### Task description
Read the data that follows. Then repeat it exactly.

### Provided information

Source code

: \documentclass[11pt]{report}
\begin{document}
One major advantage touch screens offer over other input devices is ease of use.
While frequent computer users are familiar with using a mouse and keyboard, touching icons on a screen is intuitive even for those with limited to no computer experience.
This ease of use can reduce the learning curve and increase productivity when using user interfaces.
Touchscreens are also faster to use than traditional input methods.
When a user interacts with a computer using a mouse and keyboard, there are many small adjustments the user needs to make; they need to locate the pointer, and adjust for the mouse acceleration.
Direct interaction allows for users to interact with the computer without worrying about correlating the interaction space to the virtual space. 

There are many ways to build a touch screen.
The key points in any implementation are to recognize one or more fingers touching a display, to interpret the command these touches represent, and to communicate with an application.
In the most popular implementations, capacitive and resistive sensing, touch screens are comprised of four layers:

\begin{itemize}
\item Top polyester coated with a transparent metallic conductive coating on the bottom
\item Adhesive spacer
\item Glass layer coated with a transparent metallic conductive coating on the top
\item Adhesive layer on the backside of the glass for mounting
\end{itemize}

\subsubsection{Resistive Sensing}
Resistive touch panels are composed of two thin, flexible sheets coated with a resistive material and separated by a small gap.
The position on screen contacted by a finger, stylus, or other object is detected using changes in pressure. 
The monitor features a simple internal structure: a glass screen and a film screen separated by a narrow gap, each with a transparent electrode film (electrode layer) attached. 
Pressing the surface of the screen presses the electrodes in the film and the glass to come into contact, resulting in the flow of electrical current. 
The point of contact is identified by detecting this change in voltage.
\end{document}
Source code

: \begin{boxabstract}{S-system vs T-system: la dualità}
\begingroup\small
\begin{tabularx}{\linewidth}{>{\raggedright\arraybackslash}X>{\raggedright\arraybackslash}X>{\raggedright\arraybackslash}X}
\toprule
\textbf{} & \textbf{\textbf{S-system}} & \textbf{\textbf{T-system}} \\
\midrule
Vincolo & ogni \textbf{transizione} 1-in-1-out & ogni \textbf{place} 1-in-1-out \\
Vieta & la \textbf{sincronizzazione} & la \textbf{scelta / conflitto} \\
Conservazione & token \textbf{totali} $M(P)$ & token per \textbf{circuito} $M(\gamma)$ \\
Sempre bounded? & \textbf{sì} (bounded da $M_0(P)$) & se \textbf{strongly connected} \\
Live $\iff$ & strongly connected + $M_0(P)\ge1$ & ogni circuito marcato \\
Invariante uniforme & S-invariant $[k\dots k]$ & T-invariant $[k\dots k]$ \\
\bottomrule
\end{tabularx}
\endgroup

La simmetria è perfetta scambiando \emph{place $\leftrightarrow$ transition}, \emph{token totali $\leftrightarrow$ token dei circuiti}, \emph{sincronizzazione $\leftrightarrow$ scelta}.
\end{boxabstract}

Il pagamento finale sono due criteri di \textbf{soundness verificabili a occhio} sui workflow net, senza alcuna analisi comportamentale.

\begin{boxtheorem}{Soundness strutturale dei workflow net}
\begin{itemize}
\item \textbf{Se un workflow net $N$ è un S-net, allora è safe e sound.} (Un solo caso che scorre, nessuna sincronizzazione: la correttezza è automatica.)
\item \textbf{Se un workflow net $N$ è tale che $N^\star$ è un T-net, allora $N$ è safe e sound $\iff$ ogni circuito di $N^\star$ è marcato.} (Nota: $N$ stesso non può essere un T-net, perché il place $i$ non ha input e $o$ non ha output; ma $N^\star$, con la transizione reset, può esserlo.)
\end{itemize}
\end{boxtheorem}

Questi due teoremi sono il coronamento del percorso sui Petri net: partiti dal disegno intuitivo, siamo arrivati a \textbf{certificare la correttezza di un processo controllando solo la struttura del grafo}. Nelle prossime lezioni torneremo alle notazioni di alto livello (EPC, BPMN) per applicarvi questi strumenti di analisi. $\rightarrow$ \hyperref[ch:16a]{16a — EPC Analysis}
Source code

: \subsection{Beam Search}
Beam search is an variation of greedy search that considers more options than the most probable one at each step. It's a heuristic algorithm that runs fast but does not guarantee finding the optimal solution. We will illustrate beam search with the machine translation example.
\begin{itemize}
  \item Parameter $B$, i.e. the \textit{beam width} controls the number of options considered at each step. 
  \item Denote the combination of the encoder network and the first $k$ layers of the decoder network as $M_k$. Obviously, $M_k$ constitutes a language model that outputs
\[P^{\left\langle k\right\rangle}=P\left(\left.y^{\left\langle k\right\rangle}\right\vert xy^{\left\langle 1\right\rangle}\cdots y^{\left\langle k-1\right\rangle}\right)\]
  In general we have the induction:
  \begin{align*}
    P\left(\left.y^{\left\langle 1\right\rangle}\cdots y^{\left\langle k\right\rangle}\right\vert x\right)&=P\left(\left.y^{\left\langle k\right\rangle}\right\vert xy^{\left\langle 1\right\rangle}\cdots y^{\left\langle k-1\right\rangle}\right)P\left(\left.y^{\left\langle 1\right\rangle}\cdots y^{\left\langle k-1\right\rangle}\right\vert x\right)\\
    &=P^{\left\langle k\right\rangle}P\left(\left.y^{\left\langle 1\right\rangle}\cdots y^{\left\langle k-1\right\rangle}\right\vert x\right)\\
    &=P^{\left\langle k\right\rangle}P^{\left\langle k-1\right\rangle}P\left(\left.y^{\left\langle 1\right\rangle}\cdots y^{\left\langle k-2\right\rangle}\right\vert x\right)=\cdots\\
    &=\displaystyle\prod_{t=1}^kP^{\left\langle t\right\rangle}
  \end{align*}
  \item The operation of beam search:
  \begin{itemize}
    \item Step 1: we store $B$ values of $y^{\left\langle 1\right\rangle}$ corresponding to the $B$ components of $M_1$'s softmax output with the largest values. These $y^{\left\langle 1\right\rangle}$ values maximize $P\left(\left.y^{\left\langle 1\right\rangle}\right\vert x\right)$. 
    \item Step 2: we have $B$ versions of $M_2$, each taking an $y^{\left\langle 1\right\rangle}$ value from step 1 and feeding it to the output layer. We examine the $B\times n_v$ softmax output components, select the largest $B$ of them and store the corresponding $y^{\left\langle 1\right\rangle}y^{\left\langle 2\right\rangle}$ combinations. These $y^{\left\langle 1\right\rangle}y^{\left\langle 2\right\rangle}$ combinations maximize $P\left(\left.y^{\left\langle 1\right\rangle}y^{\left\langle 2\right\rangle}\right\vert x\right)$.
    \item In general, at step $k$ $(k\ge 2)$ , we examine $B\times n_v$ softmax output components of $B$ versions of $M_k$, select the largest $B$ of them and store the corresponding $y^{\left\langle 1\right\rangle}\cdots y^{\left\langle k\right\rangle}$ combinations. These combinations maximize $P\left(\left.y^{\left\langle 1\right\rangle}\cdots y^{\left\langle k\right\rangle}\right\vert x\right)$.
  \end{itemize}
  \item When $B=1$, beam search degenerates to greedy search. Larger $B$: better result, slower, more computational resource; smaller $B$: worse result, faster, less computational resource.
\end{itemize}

### Reply
Source code

: \documentclass[11pt]{report}
\begin{document}
One major advantage touch screens offer over other input devices is ease of use.
While frequent computer users are familiar with using a mouse and keyboard, touching icons on a screen is intuitive even for those with limited to no computer experience.
This ease of use can reduce the learning curve and increase productivity when using user interfaces.
Touchscreens are also faster to use than traditional input methods.
When a user interacts with a computer using a mouse and keyboard, there are many small adjustments the user needs to make; they need to locate the pointer, and adjust for the mouse acceleration.
Direct interaction allows for users to interact with the computer without worrying about correlating the interaction space to the virtual space. 

There are many ways to build a touch screen.
The key points in any implementation are to recognize one or more fingers touching a display, to interpret the command these touches represent, and to communicate with an application.
In the most popular implementations, capacitive and resistive sensing, touch screens are comprised of four layers:

\begin{itemize}
\item Top polyester coated with a transparent metallic conductive coating on the bottom
\item Adhesive spacer
\item Glass layer coated with a transparent metallic conductive coating on the top
\item Adhesive layer on the backside of the glass for mounting
\end{itemize}

\subsubsection{Resistive Sensing}
Resistive touch panels are composed of two thin, flexible sheets coated with a resistive material and separated by a small gap.
The position on screen contacted by a finger, stylus, or other object is detected using changes in pressure. 
The monitor features a simple internal structure: a glass screen and a film screen separated by a narrow gap, each with a transparent electrode film (electrode layer) attached. 
Pressing the surface of the screen presses the electrodes in the film and the glass to come into contact, resulting in the flow of electrical current. 
The point of contact is identified by detecting this change in voltage.
\end{document}
Source code

: \begin{boxabstract}{S-system vs T-system: la dualità}
\begingroup\small
\begin{tabularx}{\linewidth}{>{\raggedright\arraybackslash}X>{\raggedright\arraybackslash}X>{\raggedright\arraybackslash}X}
\toprule
\textbf{} & \textbf{\textbf{S-system}} & \textbf{\textbf{T-system}} \\
\midrule
Vincolo & ogni \textbf{transizione} 1-in-1-out & ogni \textbf{place} 1-in-1-out \\
Vieta & la \textbf{sincronizzazione} & la \textbf{scelta / conflitto} \\
Conservazione & token \textbf{totali} $M(P)$ & token per \textbf{circuito} $M(\gamma)$ \\
Sempre bounded? & \textbf{sì} (bounded da $M_0(P)$) & se \textbf{strongly connected} \\
Live $\iff$ & strongly connected + $M_0(P)\ge1$ & ogni circuito marcato \\
Invariante uniforme & S-invariant $[k\dots k]$ & T-invariant $[k\dots k]$ \\
\bottomrule
\end{tabularx}
\endgroup

La simmetria è perfetta scambiando \emph{place $\leftrightarrow$ transition}, \emph{token totali $\leftrightarrow$ token dei circuiti}, \emph{sincronizzazione $\leftrightarrow$ scelta}.
\end{boxabstract}

Il pagamento finale sono due criteri di \textbf{soundness verificabili a occhio} sui workflow net, senza alcuna analisi comportamentale.

\begin{boxtheorem}{Soundness strutturale dei workflow net}
\begin{itemize}
\item \textbf{Se un workflow net $N$ è un S-net, allora è safe e sound.} (Un solo caso che scorre, nessuna sincronizzazione: la correttezza è automatica.)
\item \textbf{Se un workflow net $N$ è tale che $N^\star$ è un T-net, allora $N$ è safe e sound $\iff$ ogni circuito di $N^\star$ è marcato.} (Nota: $N$ stesso non può essere un T-net, perché il place $i$ non ha input e $o$ non ha output; ma $N^\star$, con la transizione reset, può esserlo.)
\end{itemize}
\end{boxtheorem}

Questi due teoremi sono il coronamento del percorso sui Petri net: partiti dal disegno intuitivo, siamo arrivati a \textbf{certificare la correttezza di un processo controllando solo la struttura del grafo}. Nelle prossime lezioni torneremo alle notazioni di alto livello (EPC, BPMN) per applicarvi questi strumenti di analisi. $\rightarrow$ \hyperref[ch:16a]{16a — EPC Analysis}
Source code

: \subsection{Beam Search}
Beam search is an variation of greedy search that considers more options than the most probable one at each step. It's a heuristic algorithm that runs fast but does not guarantee finding the optimal solution. We will illustrate beam search with the machine translation example.
\begin{itemize}
  \item Parameter $B$, i.e. the \textit{beam width} controls the number of options considered at each step. 
  \item Denote the combination of the encoder network and the first $k$ layers of the decoder network as $M_k$. Obviously, $M_k$ constitutes a language model that outputs
\[P^{\left\langle k\right\rangle}=P\left(\left.y^{\left\langle k\right\rangle}\right\vert xy^{\left\langle 1\right\rangle}\cdots y^{\left\langle k-1\right\rangle}\right)\]
  In general we have the induction:
  \begin{align*}
    P\left(\left.y^{\left\langle 1\right\rangle}\cdots y^{\left\langle k\right\rangle}\right\vert x\right)&=P\left(\left.y^{\left\langle k\right\rangle}\right\vert xy^{\left\langle 1\right\rangle}\cdots y^{\left\langle k-1\right\rangle}\right)P\left(\left.y^{\left\langle 1\right\rangle}\cdots y^{\left\langle k-1\right\rangle}\right\vert x\right)\\
    &=P^{\left\langle k\right\rangle}P\left(\left.y^{\left\langle 1\right\rangle}\cdots y^{\left\langle k-1\right\rangle}\right\vert x\right)\\
    &=P^{\left\langle k\right\rangle}P^{\left\langle k-1\right\rangle}P\left(\left.y^{\left\langle 1\right\rangle}\cdots y^{\left\langle k-2\right\rangle}\right\vert x\right)=\cdots\\
    &=\displaystyle\prod_{t=1}^kP^{\left\langle t\right\rangle}
  \end{align*}
  \item The operation of beam search:
  \begin{itemize}
    \item Step 1: we store $B$ values of $y^{\left\langle 1\right\rangle}$ corresponding to the $B$ components of $M_1$'s softmax output with the largest values. These $y^{\left\langle 1\right\rangle}$ values maximize $P\left(\left.y^{\left\langle 1\right\rangle}\right\vert x\right)$. 
    \item Step 2: we have $B$ versions of $M_2$, each taking an $y^{\left\langle 1\right\rangle}$ value from step 1 and feeding it to the output layer. We examine the $B\times n_v$ softmax output components, select the largest $B$ of them and store the corresponding $y^{\left\langle 1\right\rangle}y^{\left\langle 2\right\rangle}$ combinations. These $y^{\left\langle 1\right\rangle}y^{\left\langle 2\right\rangle}$ combinations maximize $P\left(\left.y^{\left\langle 1\right\rangle}y^{\left\langle 2\right\rangle}\right\vert x\right)$.
    \item In general, at step $k$ $(k\ge 2)$ , we examine $B\times n_v$ softmax output components of $B$ versions of $M_k$, select the largest $B$ of them and store the corresponding $y^{\left\langle 1\right\rangle}\cdots y^{\left\langle k\right\rangle}$ combinations. These combinations maximize $P\left(\left.y^{\left\langle 1\right\rangle}\cdots y^{\left\langle k\right\rangle}\right\vert x\right)$.
  \end{itemize}
  \item When $B=1$, beam search degenerates to greedy search. Larger $B$: better result, slower, more computational resource; smaller $B$: worse result, faster, less computational resource.
\end{itemize}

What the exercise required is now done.